So there’s just over a week to go now until Election Day and the reckoning and political narratives are well established. Long-term economic plans, protecting the NHS, dealing with the deficit, ending austerity and increasing housing supply are the interchangeable mantras heard each day from almost every side. It has felt like a curiously cautious campaign, with as much emphasis from the major parties on not scaring the horses as on providing hope, inspiration or new directions.

Central to the groupthink on public spending is the NHS. I’ve written before on the sacred cow that is, in Nigel Lawson’s famous phrase, “the closest thing the English have to a religion”. The election campaign has evidenced this more than ever, if the party pledges are anything to go by. The Conservatives promise at least an extra £8bn per year by 2020, as do the LibDems who add an extra £500m per year for mental health services. Labour promise £2.5bn of extra funding for the NHS per annum, 8,000 new GPs and 20,000 more nurses. UKIP pledge 8,000 more GPs, 20,000 more nurses, 3,000 more midwives and £3bn per year extra funding. The SNP want £9.5bn extra for Britain, with £2.5bn of that specifically for Scotland. And so it goes on.

No party wishes to commit political suicide by being seen as anti-NHS, even those who disagree with the way it is structured; and so the arms race of NHS spending pledges continues exponentially.

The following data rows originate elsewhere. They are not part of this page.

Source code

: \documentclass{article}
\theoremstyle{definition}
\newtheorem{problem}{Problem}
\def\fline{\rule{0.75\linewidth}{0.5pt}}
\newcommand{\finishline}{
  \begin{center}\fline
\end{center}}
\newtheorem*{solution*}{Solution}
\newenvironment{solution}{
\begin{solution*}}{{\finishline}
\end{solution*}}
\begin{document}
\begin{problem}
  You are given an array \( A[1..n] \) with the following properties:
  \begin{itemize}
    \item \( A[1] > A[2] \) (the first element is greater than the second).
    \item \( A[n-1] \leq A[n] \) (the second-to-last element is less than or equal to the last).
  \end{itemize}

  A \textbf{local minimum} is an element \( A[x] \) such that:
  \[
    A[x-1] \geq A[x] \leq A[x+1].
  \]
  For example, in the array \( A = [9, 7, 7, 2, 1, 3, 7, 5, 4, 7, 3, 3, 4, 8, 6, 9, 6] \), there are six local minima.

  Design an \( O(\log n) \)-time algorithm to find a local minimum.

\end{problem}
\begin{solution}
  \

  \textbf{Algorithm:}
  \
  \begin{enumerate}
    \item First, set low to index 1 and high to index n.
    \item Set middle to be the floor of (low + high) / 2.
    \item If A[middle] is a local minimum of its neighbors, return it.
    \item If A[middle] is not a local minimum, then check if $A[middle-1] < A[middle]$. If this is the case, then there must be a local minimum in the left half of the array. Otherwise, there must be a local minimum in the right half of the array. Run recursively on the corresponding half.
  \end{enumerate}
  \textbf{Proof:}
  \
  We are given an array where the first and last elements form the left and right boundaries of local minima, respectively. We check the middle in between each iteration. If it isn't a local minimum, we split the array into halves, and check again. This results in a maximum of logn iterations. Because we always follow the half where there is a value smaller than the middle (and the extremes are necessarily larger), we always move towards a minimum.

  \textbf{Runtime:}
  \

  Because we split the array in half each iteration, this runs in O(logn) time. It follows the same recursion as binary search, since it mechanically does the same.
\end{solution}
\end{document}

Compare this to the parties’ stances on other public services. Yes the (current) big three have all committed (in different ways) to greater devolution of powers to local areas. Education remains an area of focus, but with the emphasis on how schools are administered and what the curriculum should contain. New housing is vital, but local government’s role in how this might be delivered is barely mentioned, beyond the Conservatives’ focus on the sale of existing council properties to help fund the extension of Right to Buy.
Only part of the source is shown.